→ TASK PROMPT: Starting at the line with "全面的模拟人类的逻辑推理思维过程，还能极大提高系统的解题能力和稳定性。" and going on through the line with "相匹配，表示到达求解目标，求解成功，终止正向推理。如果新产生的知识", reproduce each line in the records below exactly and nothing more.

→ DATASET EXTRACT:
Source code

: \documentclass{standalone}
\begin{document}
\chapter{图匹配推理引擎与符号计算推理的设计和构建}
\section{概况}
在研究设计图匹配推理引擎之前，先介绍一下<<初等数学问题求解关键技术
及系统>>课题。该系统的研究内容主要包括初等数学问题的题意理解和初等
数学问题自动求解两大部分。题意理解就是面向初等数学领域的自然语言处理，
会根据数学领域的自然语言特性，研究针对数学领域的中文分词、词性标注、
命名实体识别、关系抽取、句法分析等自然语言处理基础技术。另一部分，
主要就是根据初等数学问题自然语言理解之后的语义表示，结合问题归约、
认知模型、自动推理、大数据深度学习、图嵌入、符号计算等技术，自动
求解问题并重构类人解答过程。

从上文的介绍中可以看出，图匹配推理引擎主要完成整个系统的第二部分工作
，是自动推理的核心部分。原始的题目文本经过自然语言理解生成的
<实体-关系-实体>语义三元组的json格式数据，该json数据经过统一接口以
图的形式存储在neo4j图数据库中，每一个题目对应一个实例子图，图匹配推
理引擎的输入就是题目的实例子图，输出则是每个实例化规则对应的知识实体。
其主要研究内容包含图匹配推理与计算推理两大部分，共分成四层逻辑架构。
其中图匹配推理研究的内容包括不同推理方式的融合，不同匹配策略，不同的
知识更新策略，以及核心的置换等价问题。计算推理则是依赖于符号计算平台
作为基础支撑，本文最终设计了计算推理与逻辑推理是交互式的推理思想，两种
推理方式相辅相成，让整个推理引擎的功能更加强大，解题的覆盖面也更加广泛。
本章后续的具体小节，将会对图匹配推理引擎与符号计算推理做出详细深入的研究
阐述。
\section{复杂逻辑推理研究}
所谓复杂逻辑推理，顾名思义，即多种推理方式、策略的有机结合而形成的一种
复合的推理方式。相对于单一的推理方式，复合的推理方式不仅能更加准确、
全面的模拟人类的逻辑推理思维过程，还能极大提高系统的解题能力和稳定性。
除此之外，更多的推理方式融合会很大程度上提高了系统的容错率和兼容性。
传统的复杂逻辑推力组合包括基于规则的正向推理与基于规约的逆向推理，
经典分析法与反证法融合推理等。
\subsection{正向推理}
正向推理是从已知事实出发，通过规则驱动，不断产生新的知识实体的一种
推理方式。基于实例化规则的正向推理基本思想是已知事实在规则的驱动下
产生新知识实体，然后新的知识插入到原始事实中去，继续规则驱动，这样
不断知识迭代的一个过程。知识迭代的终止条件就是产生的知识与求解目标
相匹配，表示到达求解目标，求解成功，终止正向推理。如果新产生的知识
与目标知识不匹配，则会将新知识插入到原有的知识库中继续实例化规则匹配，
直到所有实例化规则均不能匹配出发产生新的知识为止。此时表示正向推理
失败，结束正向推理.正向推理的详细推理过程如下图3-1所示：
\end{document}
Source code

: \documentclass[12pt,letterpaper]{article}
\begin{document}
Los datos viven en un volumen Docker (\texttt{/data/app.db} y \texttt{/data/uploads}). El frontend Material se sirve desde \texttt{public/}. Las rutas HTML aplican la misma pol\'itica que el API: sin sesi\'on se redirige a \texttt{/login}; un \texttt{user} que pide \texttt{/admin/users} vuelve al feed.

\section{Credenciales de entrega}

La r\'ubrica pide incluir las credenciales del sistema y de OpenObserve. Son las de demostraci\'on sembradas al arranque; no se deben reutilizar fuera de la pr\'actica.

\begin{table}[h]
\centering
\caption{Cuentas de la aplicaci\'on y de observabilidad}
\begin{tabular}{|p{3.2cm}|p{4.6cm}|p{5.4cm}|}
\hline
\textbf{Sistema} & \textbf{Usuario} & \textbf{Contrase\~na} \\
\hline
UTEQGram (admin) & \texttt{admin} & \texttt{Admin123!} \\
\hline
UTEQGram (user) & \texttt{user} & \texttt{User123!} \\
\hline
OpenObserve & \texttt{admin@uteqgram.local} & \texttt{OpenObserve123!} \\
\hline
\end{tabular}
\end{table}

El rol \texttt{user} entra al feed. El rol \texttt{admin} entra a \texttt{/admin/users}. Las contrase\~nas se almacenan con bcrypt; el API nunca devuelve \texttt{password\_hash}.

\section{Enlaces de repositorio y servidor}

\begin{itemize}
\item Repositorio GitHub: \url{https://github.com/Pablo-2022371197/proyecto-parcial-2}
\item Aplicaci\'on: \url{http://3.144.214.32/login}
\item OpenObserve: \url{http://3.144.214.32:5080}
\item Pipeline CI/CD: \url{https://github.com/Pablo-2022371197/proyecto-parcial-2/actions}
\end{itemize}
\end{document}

→ TASK SOLUTION:
全面的模拟人类的逻辑推理思维过程，还能极大提高系统的解题能力和稳定性。
除此之外，更多的推理方式融合会很大程度上提高了系统的容错率和兼容性。
传统的复杂逻辑推力组合包括基于规则的正向推理与基于规约的逆向推理，
经典分析法与反证法融合推理等。
\subsection{正向推理}
正向推理是从已知事实出发，通过规则驱动，不断产生新的知识实体的一种
推理方式。基于实例化规则的正向推理基本思想是已知事实在规则的驱动下
产生新知识实体，然后新的知识插入到原始事实中去，继续规则驱动，这样
不断知识迭代的一个过程。知识迭代的终止条件就是产生的知识与求解目标
相匹配，表示到达求解目标，求解成功，终止正向推理。如果新产生的知识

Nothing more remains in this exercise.